- **What the task asks**
Pictures stay out of this copy; please retype only the lines from the start of the records through the line with "### The Thing".

Start of Data to use

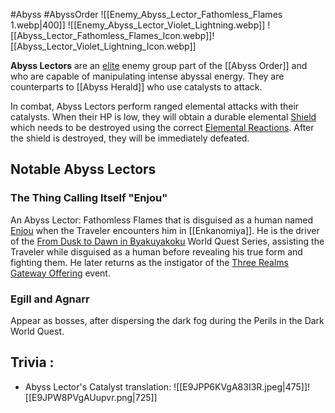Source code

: #Abyss #AbyssOrder 
![[Enemy_Abyss_Lector_Fathomless_Flames 1.webp|400]]  ![[Enemy_Abyss_Lector_Violet_Lightning.webp]]
![[Abyss_Lector_Fathomless_Flames_Icon.webp]]![[Abyss_Lector_Violet_Lightning_Icon.webp]]

**Abyss Lectors** are an [elite](https://genshin-impact.fandom.com/wiki/Elite_Enemy "Elite Enemy") enemy group part of the [[Abyss Order]] and who are capable of manipulating intense abyssal energy. They are counterparts to [[Abyss Herald]] who use catalysts to attack.

In combat, Abyss Lectors perform ranged elemental attacks with their catalysts. When their HP is low, they will obtain a durable elemental [Shield](https://genshin-impact.fandom.com/wiki/Shield/Enemy "Shield/Enemy") which needs to be destroyed using the correct [Elemental Reactions](https://genshin-impact.fandom.com/wiki/Elemental_Reaction "Elemental Reaction"). After the shield is destroyed, they will be immediately defeated.

## Notable Abyss Lectors

### The Thing Calling Itself "Enjou"
An Abyss Lector: Fathomless Flames that is disguised as a human named [Enjou](https://genshin-impact.fandom.com/wiki/Enjou "Enjou") when the Traveler encounters him in [[Enkanomiya]]. He is the driver of the [From Dusk to Dawn in Byakuyakoku](https://genshin-impact.fandom.com/wiki/From_Dusk_to_Dawn_in_Byakuyakoku "From Dusk to Dawn in Byakuyakoku") World Quest Series, assisting the Traveler while disguised as a human before revealing his true form and fighting them. He later returns as the instigator of the [Three Realms Gateway Offering](https://genshin-impact.fandom.com/wiki/Three_Realms_Gateway_Offering "Three Realms Gateway Offering") event.

### Egill and Agnarr
Appear as bosses, after dispersing the dark fog during the Perils in the Dark World Quest.

## Trivia : 

- Abyss Lector's Catalyst translation:
![[E9JPP6KVgA83I3R.jpeg|475]]![[E9JPW8PVgAUupvr.png|725]]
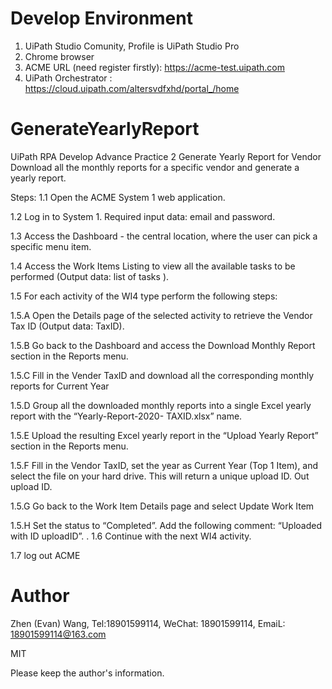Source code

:# Develop Environment
1. UiPath Studio Comunity, Profile is UiPath Studio Pro
2. Chrome browser
3. ACME URL (need register firstly): https://acme-test.uipath.com
4. UiPath Orchestrator : https://cloud.uipath.com/altersvdfxhd/portal_/home

# GenerateYearlyReport
 UiPath RPA Develop Advance Practice 2
Generate Yearly Report for Vendor
Download all the monthly reports for a specific vendor and generate a yearly report. 

Steps: 
1.1 Open the ACME System 1 web application.

1.2 Log in to System 1. Required input data: email and password.

1.3 Access the Dashboard - the central location, where the user can pick a specific menu item.

1.4 Access the Work Items Listing to view all the available tasks to be performed (Output data: list of tasks ).

1.5 For each activity of the WI4 type perform the following steps:

1.5.A Open the Details page of the selected activity to retrieve the Vendor Tax ID (Output data: TaxID).

1.5.B Go back to the Dashboard and access the Download Monthly Report section in the Reports menu.

1.5.C Fill in the Vender TaxID and download all the corresponding monthly reports for Current Year

1.5.D Group all the downloaded monthly reports into a single Excel yearly report with the
“Yearly-Report-2020- TAXID.xlsx” name.

1.5.E Upload the resulting Excel yearly report in the “Upload Yearly Report” section in the Reports menu.

1.5.F Fill in the Vendor TaxID, set the year as Current Year (Top 1 Item), and select the file on your hard drive. This will return a unique upload ID. Out upload ID. 

1.5.G Go back to the Work Item Details page and select Update Work Item

1.5.H Set the status to “Completed”. Add the following comment: “Uploaded with ID uploadID”. 
.
1.6 Continue with the next WI4 activity. 

1.7 log out ACME
 
# Author
Zhen (Evan) Wang, Tel:18901599114, WeChat: 18901599114, EmaiL: 18901599114@163.com

MIT

Please keep the author's information.
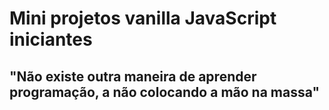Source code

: # Mini projetos vanilla JavaScript iniciantes

## "Não existe outra maneira de aprender programação, a não colocando a mão na massa"

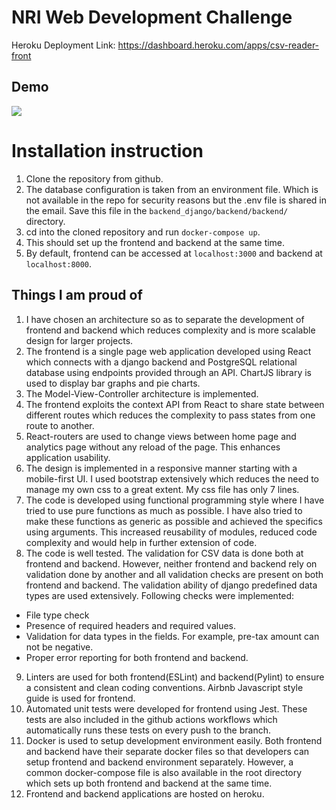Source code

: # NRI Web Development Challenge
Heroku Deployment Link: https://dashboard.heroku.com/apps/csv-reader-front
## Demo
![](https://github.com/Tez01/webdev-challenge/blob/master/demo.gif)
# Installation instruction
1. Clone the repository from github.
2. The database configuration is taken from an environment file. Which is not available in the repo for security reasons but the .env file is shared in the email. Save this file in the `backend_django/backend/backend/` directory.
3. cd into the cloned repository and run `docker-compose up`.
4. This should set up the frontend and backend at the same time. 
5. By default, frontend can be accessed at `localhost:3000` and backend at `localhost:8000`.

## Things I am proud of
1. I have chosen an architecture so as to separate the development of frontend and backend which reduces complexity and is more scalable design for larger projects. 
2. The frontend is a single page web application developed using React which connects with a django backend and PostgreSQL relational database using endpoints provided through an API. ChartJS library is used to display bar graphs and pie charts.
3. The Model-View-Controller architecture is implemented.
4. The frontend exploits the context API from React to share state between different routes which reduces the complexity to pass states from one route to another.
5. React-routers are used to change views between home page and analytics page without any reload of the page. This enhances application usability.
6. The design is implemented in a responsive manner starting with a mobile-first UI. I used bootstrap extensively  which reduces the need to manage my own css to a great extent. My css file has only 7 lines.
7. The code is developed using functional programming style where I have tried to use pure functions as much as possible. I have also tried to make these functions as generic as possible and achieved the specifics using arguments. This increased reusability of modules, reduced code complexity and would help in further extension of code.
8. The code is well tested. The validation for CSV data is done both at frontend and backend. However, neither frontend and backend rely on validation done by another and all validation checks are present on both frontend and backend. The validation ability of django predefined data types are used extensively. Following checks were implemented:
* File type check
* Presence of required headers and required values.
* Validation for data types in the fields. For example, pre-tax amount can not be negative.
* Proper error reporting for both frontend and backend.
9. Linters are used for both frontend(ESLint) and backend(Pylint) to ensure a consistent and clean coding conventions. Airbnb Javascript style guide is used for frontend.
10. Automated unit tests were developed for frontend using Jest. These tests are also included in the github actions workflows which automatically runs these tests on every push to the branch. 
11. Docker is used to setup development environment easily. Both frontend and backend have their separate docker files so that developers can setup frontend and backend environment separately. However, a common docker-compose file is also available in the root directory which sets up both frontend and backend at the same time.
12. Frontend and backend applications are hosted on heroku.
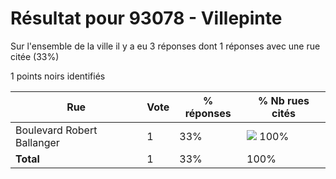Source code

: # Résultat pour 93078 - Villepinte

Sur l'ensemble de la ville il y a eu 3 réponses dont 1 réponses avec une rue citée (33%)

1 points noirs identifiés

| Rue | Vote | % réponses | % Nb rues cités|
|-----|------|------------|----------------|
| Boulevard Robert Ballanger | 1 | 33% | <img src="../../img/bar_100.gif" />&nbsp;100%|
| **Total** | 1 | 33% | 100%|
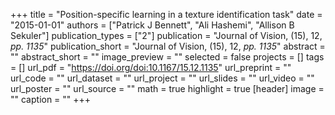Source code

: +++
title = "Position-specific learning in a texture identification task"
date = "2015-01-01"
authors = ["Patrick J Bennett", "Ali Hashemi", "Allison B Sekuler"]
publication_types = ["2"]
publication = "Journal of Vision, (15), 12, _pp. 1135_"
publication_short = "Journal of Vision, (15), 12, _pp. 1135_"
abstract = ""
abstract_short = ""
image_preview = ""
selected = false
projects = []
tags = []
url_pdf = "https://doi.org/doi:10.1167/15.12.1135"
url_preprint = ""
url_code = ""
url_dataset = ""
url_project = ""
url_slides = ""
url_video = ""
url_poster = ""
url_source = ""
math = true
highlight = true
[header]
image = ""
caption = ""
+++
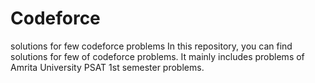 # Codeforce
solutions for few codeforce problems
In this repository, you can find solutions for few of codeforce problems.
It mainly includes problems of Amrita University PSAT 1st semester problems.
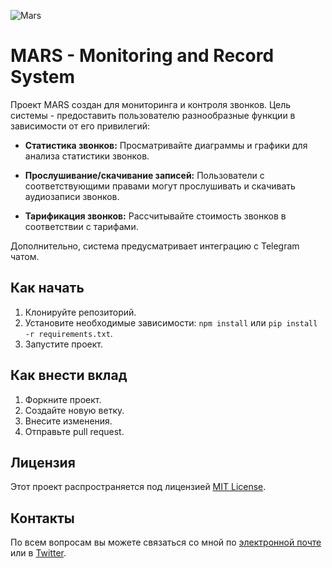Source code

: ![Mars](mars.png)

# MARS - Monitoring and Record System

Проект MARS создан для мониторинга и контроля звонков. Цель системы - предоставить пользователю разнообразные функции в зависимости от его привилегий:

- **Статистика звонков:** Просматривайте диаграммы и графики для анализа статистики звонков.

- **Прослушивание/скачивание записей:** Пользователи с соответствующими правами могут прослушивать и скачивать аудиозаписи звонков.

- **Тарификация звонков:** Рассчитывайте стоимость звонков в соответствии с тарифами.

Дополнительно, система предусматривает интеграцию с Telegram чатом.

## Как начать

1. Клонируйте репозиторий.
2. Установите необходимые зависимости: `npm install` или `pip install -r requirements.txt`.
3. Запустите проект.

## Как внести вклад

1. Форкните проект.
2. Создайте новую ветку.
3. Внесите изменения.
4. Отправьте pull request.

## Лицензия

Этот проект распространяется под лицензией [MIT License](LICENSE).

## Контакты

По всем вопросам вы можете связаться со мной по [электронной почте](mailto:ваш.емейл@example.com) или в [Twitter](https://twitter.com/ваш_twitter).

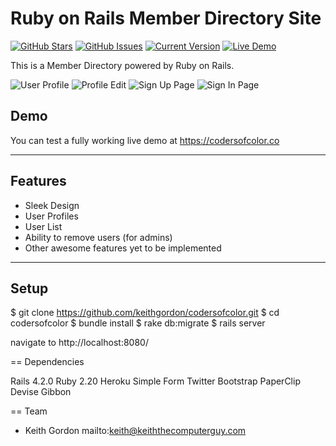 Ruby on Rails Member Directory Site
============
[![GitHub Stars](https://img.shields.io/github/stars/keithgordon/codersofcolor.svg)](https://github.com/keithgordon/codersofcolor/stargazers) [![GitHub Issues](https://img.shields.io/github/issues/keithgordon/codersofcolor.svg)](https://github.com/keithgordon/codersofcolor/issues) [![Current Version](https://img.shields.io/badge/version-1.0.7-green.svg)](https://github.com/keithgordon/colorsofcolor) [![Live Demo](https://img.shields.io/badge/demo-online-green.svg)](https://codersofcolor.co)

This is a Member Directory powered by Ruby on Rails.

![User Profile](https://www.dropbox.com/s/2zri60ukw7sw25r/user_profile.png?dl=0)
![Profile Edit](https://www.dropbox.com/s/jxk8x4irua7h48g/edit_profle.png?dl=0)
![Sign Up Page](https://www.dropbox.com/s/ocxp24pzv4kmc38/sign_up.png?dl=0)
![Sign In Page](https://www.dropbox.com/s/99jd488up5q0jt4/sign_in.png?dl=0)


## Demo
You can test a fully working live demo at https://codersofcolor.co

---

## Features
- Sleek Design
- User Profiles
- User List
- Ability to remove users (for admins)
- Other awesome features yet to be implemented


---

## Setup

 $ git clone https://github.com/keithgordon/codersofcolor.git
 $ cd codersofcolor
 $ bundle install
 $ rake db:migrate
 $ rails server

 navigate to http://localhost:8080/

== Dependencies

 Rails 4.2.0
 Ruby 2.20
 Heroku
 Simple Form
 Twitter Bootstrap
 PaperClip
 Devise
 Gibbon

== Team

* Keith Gordon mailto:keith@keiththecomputerguy.com
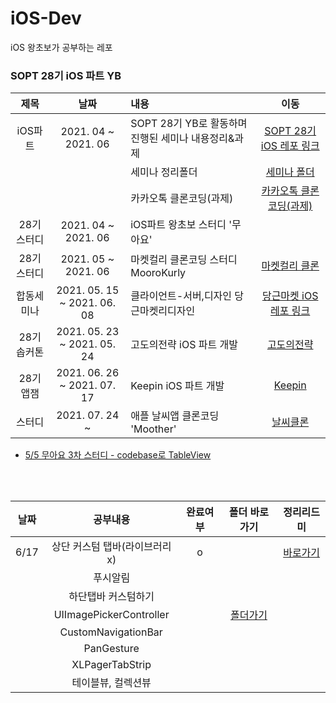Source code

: # iOS-Dev

iOS 왕초보가 공부하는 레포


### SOPT 28기 iOS 파트 YB
|제목|날짜|내용|이동|
|:--:|:--:|:--|:--:|
|iOS파트|2021. 04 ~ 2021. 06|SOPT 28기 YB로 활동하며 진행된 세미나 내용정리&과제|[SOPT 28기 iOS 레포 링크](https://github.com/28th-BE-SOPT-iOS-Part/KimHyeSoo)|
|||세미나 정리폴더|[세미나 폴더](https://github.com/28th-BE-SOPT-iOS-Part/KimHyeSoo/tree/main/Seminar)|
|||카카오톡 클론코딩(과제)|[카카오톡 클론코딩(과제)](https://github.com/28th-BE-SOPT-iOS-Part/KimHyeSoo/tree/main/KakaoTalk-Clone)|
|28기 스터디|2021. 04 ~ 2021. 06|iOS파트 왕초보 스터디 '무아요'||
|28기 스터디|2021. 05 ~ 2021. 06|마켓컬리 클론코딩 스터디 MooroKurly|[마켓컬리 클론](https://github.com/MooroKurly/MooroKurly_KimHyeSu)|
|합동세미나|2021. 05. 15 ~ 2021. 06. 08|클라이언트-서버,디자인 당근마켓리디자인|[당근마켓 iOS 레포 링크](https://github.com/Be-Daangn/Be-Daangn-iOS)|
|28기 솝커톤|2021. 05. 23 ~ 2021. 05. 24|고도의전략 iOS 파트 개발|[고도의전략](https://github.com/28th-SOPKATON/SOPKATON-iOS)|
|28기 앱잼|2021. 06. 26 ~ 2021. 07. 17|Keepin iOS 파트 개발|[Keepin](https://github.com/TeamKeepin/Keepin-iOS)|
|스터디|2021. 07. 24 ~|애플 날씨앱 클론코딩 'Moother'|[날씨클론](https://github.com/HowIsTheMootherToday/Moother_KimHyeSu)|

- [5/5 무아요 3차 스터디 - codebase로 TableView](https://github.com/hyesuuou/iOS-Dev/tree/main/TableView_CodeBase%202)

<br><br>




|날짜|공부내용|완료여부|폴더 바로가기|정리리드미|
|:---:|:---------------:|:-------------:|:-:|:-:|
|6/17|상단 커스텀 탭바(라이브러리x)|o||[바로가기](https://www.notion.so/Custom-Tabbar-48f620ba17cb41d3a455180d37c2d6c7)|
||푸시알림|||
||하단탭바 커스텀하기|||
||UIImagePickerController||[폴더가기](https://github.com/hyesuuou/iOS-Dev/tree/main/ImagePickerPrac)||
||CustomNavigationBar|||
||PanGesture|||
||XLPagerTabStrip|||
||테이블뷰, 컬렉션뷰|||
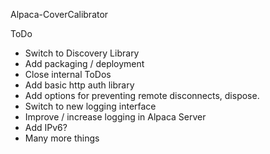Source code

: Alpaca-CoverCalibrator

ToDo
* Switch to Discovery Library
* Add packaging / deployment
* Close internal ToDos
* Add basic http auth library
* Add options for preventing remote disconnects, dispose.
* Switch to new logging interface
* Improve / increase logging in Alpaca Server
* Add IPv6?
* Many more things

End of Data to use

- **Result of this task**
Source code

: #Abyss #AbyssOrder 
![[Enemy_Abyss_Lector_Fathomless_Flames 1.webp|400]]  ![[Enemy_Abyss_Lector_Violet_Lightning.webp]]
![[Abyss_Lector_Fathomless_Flames_Icon.webp]]![[Abyss_Lector_Violet_Lightning_Icon.webp]]

**Abyss Lectors** are an [elite](https://genshin-impact.fandom.com/wiki/Elite_Enemy "Elite Enemy") enemy group part of the [[Abyss Order]] and who are capable of manipulating intense abyssal energy. They are counterparts to [[Abyss Herald]] who use catalysts to attack.

In combat, Abyss Lectors perform ranged elemental attacks with their catalysts. When their HP is low, they will obtain a durable elemental [Shield](https://genshin-impact.fandom.com/wiki/Shield/Enemy "Shield/Enemy") which needs to be destroyed using the correct [Elemental Reactions](https://genshin-impact.fandom.com/wiki/Elemental_Reaction "Elemental Reaction"). After the shield is destroyed, they will be immediately defeated.

## Notable Abyss Lectors

### The Thing Calling Itself "Enjou"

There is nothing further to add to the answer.